**Exercise aim:**
Give the lines below again exactly, starting with the line that holds "We may end up" and going on through the line that holds "80\% of accounts".

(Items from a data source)
::::
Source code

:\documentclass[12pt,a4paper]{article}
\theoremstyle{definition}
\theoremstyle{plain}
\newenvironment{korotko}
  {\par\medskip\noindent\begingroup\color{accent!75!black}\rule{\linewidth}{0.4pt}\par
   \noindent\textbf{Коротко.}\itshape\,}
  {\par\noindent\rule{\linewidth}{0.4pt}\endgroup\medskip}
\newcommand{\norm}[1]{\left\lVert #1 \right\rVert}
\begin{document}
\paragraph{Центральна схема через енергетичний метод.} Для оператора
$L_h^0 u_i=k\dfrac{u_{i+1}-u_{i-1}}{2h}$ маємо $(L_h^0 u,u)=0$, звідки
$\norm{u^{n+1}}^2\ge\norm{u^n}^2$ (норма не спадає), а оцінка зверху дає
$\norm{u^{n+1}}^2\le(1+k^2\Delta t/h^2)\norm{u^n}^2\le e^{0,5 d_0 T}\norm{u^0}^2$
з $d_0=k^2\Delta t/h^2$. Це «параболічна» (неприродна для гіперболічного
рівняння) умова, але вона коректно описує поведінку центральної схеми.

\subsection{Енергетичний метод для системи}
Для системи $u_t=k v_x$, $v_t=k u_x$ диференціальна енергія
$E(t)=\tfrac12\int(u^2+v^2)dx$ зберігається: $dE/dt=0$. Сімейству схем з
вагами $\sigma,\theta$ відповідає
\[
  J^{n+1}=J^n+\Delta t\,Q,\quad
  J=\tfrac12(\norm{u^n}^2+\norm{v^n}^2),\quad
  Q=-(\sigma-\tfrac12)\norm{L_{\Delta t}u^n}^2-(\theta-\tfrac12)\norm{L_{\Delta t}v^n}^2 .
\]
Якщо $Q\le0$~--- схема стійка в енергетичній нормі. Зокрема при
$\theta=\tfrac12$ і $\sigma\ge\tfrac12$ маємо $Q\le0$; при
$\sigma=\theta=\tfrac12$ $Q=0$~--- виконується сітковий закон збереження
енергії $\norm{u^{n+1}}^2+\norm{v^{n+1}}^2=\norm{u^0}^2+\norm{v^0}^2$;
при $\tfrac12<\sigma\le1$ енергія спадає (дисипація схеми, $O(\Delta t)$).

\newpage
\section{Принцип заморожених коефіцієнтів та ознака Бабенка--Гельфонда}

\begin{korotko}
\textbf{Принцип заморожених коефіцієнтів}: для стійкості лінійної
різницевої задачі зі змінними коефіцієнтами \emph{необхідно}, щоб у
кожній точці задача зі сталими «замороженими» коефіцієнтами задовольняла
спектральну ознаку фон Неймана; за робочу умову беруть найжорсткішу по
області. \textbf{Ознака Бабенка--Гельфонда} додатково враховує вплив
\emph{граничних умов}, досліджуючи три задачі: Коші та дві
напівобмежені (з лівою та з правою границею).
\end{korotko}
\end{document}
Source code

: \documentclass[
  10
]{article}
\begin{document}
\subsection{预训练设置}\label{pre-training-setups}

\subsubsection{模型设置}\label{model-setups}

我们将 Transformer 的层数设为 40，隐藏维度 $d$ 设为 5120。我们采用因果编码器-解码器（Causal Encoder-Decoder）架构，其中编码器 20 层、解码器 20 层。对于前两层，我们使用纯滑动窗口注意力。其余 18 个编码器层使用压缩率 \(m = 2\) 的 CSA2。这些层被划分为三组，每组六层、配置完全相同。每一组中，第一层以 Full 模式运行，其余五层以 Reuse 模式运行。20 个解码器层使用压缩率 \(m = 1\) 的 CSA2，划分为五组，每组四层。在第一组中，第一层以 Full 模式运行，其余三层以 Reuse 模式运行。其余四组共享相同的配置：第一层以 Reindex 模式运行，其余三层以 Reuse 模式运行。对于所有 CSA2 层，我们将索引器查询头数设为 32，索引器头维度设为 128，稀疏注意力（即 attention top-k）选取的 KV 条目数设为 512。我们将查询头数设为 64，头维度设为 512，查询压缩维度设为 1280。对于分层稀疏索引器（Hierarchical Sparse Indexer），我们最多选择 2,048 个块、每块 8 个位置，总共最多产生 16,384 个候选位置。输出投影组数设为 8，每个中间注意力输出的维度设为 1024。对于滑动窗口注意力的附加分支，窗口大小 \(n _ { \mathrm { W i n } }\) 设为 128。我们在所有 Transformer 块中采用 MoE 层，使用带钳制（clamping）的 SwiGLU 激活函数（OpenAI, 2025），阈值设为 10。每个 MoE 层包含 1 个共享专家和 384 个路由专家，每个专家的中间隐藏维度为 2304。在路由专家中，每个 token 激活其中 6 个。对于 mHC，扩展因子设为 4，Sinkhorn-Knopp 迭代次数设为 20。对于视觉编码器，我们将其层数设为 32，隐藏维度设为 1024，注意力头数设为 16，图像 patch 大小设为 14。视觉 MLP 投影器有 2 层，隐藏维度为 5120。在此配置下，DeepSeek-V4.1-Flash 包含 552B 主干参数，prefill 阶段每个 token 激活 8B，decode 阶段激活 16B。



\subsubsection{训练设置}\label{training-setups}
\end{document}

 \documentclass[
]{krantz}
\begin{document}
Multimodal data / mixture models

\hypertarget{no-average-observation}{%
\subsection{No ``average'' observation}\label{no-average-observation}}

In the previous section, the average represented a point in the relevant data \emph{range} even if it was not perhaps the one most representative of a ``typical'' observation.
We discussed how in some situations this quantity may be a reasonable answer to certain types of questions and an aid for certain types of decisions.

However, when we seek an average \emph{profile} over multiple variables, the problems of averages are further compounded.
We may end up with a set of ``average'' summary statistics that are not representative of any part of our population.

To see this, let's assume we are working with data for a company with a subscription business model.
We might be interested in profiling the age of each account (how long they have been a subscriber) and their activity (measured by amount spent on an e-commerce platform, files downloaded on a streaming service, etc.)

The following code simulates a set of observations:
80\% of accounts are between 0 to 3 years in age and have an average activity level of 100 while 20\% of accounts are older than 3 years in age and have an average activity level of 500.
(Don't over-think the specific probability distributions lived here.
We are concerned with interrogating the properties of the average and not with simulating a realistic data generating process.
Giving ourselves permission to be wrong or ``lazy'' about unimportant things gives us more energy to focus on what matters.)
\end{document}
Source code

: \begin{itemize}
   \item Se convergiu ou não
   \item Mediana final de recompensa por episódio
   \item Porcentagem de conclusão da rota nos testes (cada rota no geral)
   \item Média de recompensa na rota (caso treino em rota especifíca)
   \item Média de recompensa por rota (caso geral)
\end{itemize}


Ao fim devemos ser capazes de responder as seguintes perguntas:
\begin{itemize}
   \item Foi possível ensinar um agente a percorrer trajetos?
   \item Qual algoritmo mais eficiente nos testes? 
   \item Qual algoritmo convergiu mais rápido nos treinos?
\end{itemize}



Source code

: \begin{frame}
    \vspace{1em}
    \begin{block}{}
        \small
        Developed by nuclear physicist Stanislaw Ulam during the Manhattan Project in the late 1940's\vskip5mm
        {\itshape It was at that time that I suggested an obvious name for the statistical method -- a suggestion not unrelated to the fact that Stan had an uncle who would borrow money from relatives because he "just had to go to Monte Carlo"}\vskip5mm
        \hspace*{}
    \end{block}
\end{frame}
::::
**Result for this exercise:**
We may end up with a set of ``average'' summary statistics that are not representative of any part of our population.

To see this, let's assume we are working with data for a company with a subscription business model.
We might be interested in profiling the age of each account (how long they have been a subscriber) and their activity (measured by amount spent on an e-commerce platform, files downloaded on a streaming service, etc.)

The following code simulates a set of observations:
80\% of accounts are between 0 to 3 years in age and have an average activity level of 100 while 20\% of accounts are older than 3 years in age and have an average activity level of 500.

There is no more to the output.